What is required
Please copy every line from the records below that contains the string "images".

Information supplied
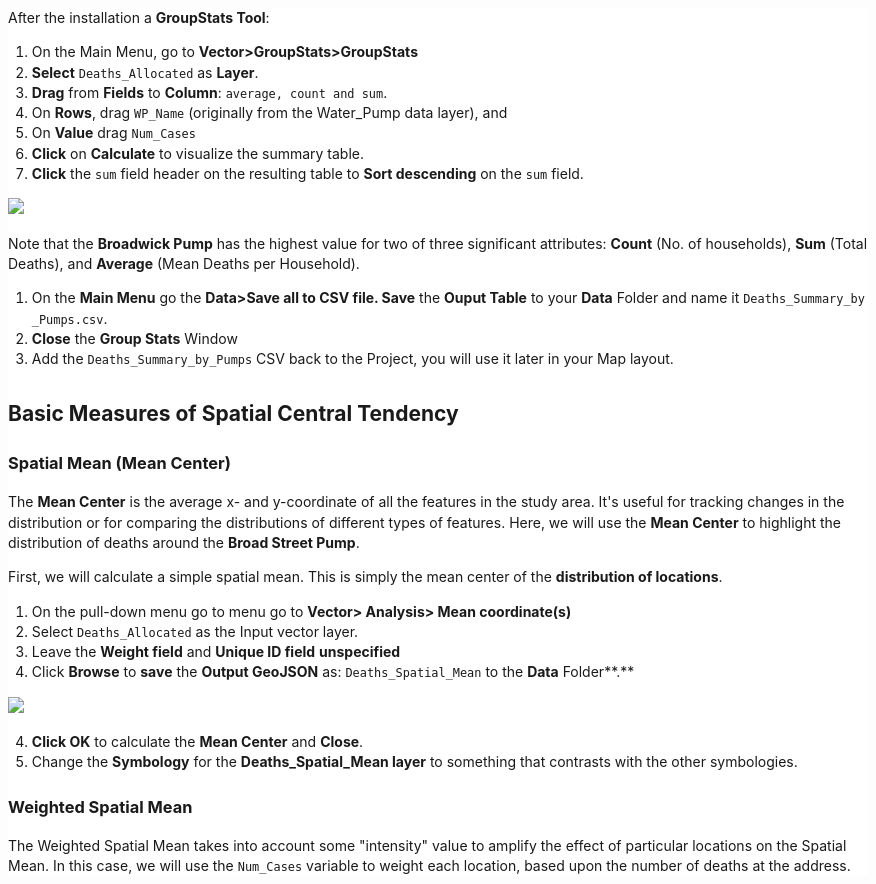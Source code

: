 After the installation a **GroupStats Tool**:

1. On the Main Menu, go to **Vector>GroupStats>GroupStats**
2. **Select** `Deaths_Allocated` as **Layer**.
3. **Drag** from **Fields** to **Column**: `average, count and sum`.
4. On **Rows**, drag `WP_Name` (originally from the Water_Pump data layer), and
5. On **Value** drag `Num_Cases`
6. **Click** on **Calculate** to visualize the summary table.
7. **Click** the `sum` field header on the resulting table to **Sort descending** on the `sum` field.

![](images/Being_John_Snow-f759448c.png)

Note that the **Broadwick Pump** has the highest value for two of three
significant attributes: **Count** (No. of households), **Sum** (Total Deaths),
and **Average** (Mean Deaths per Household).

1. On the **Main Menu** go the **Data>Save all to CSV file. Save** the **Ouput Table** to your **Data** Folder and name it `Deaths_Summary_by_Pumps.csv`.
2. **Close** the **Group Stats** Window
3. Add the `Deaths_Summary_by_Pumps` CSV back to the Project, you will use it later in your Map layout.

## Basic Measures of Spatial Central Tendency

### Spatial Mean (Mean Center)

The **Mean Center** is the average x- and y-coordinate of all the features in the study area. It's useful for tracking changes in the distribution or for comparing the distributions of different types of features. Here, we will use the **Mean Center** to highlight the distribution of deaths around the **Broad Street Pump**.

First, we will calculate a simple spatial mean. This is simply the mean center of the **distribution of locations**.

1. On the pull-down menu go to menu go to **Vector> Analysis> Mean
   coordinate(s)**
2. Select `Deaths_Allocated` as the Input vector layer.
3. Leave the **Weight field** and **Unique ID field** **unspecified**
4. Click **Browse** to **save** the **Output GeoJSON** as: `Deaths_Spatial_Mean` to the **Data** Folder**.**

![](images/Being_John_Snow-e5478072.png)

4. **Click OK** to calculate the **Mean Center** and **Close**.
5. Change the **Symbology** for the **Deaths\_Spatial\_Mean layer** to something that contrasts with the other symbologies.

### Weighted Spatial Mean

The Weighted Spatial Mean takes into account some "intensity" value to amplify the effect of particular locations on the Spatial Mean. In this case, we will use the `Num_Cases` variable to weight each location, based upon the number of deaths at the address.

Output for this exercise
![](images/Being_John_Snow-f759448c.png)
![](images/Being_John_Snow-e5478072.png)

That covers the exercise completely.